| MATERIAL PROVIDED |

* * * * *

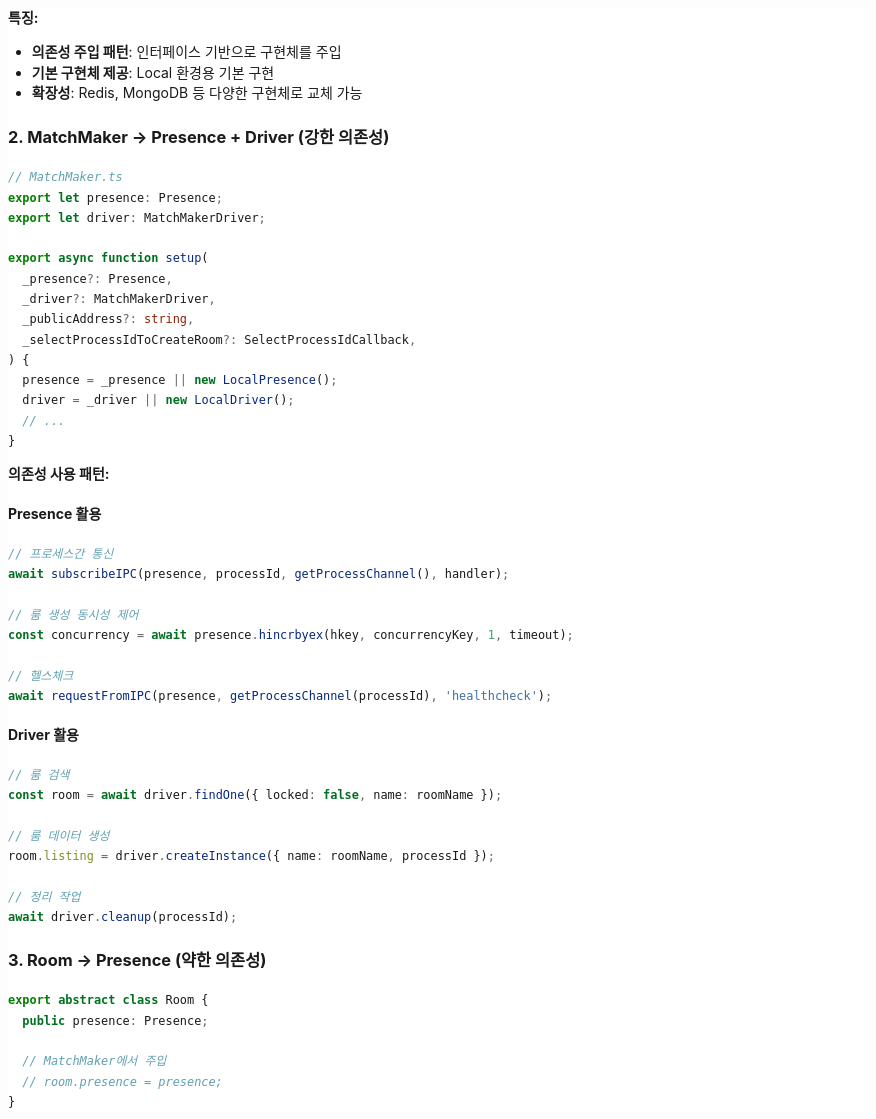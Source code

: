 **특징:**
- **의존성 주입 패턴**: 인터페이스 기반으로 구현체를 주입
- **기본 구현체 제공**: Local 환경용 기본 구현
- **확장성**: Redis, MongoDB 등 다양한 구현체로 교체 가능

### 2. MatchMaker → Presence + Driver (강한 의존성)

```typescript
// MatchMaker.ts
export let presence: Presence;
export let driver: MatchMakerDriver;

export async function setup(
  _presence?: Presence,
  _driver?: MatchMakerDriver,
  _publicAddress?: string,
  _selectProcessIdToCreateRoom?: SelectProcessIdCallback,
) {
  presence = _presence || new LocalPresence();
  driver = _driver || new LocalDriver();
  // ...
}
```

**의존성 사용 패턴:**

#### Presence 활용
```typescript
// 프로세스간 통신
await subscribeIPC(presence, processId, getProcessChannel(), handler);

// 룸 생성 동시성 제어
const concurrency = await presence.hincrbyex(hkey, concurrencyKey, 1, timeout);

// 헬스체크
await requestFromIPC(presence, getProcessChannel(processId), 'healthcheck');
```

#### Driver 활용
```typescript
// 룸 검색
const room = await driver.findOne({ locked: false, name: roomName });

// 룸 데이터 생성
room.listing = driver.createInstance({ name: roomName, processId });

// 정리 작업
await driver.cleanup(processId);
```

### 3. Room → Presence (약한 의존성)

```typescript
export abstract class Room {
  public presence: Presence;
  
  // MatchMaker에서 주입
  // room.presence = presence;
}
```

* * * * *

| WORK REQUIRED |
Each line with "getProcessChannel" in it must be identified and copied from the material.

| EXERCISE SOLUTION |
await subscribeIPC(presence, processId, getProcessChannel(), handler);
await requestFromIPC(presence, getProcessChannel(processId), 'healthcheck');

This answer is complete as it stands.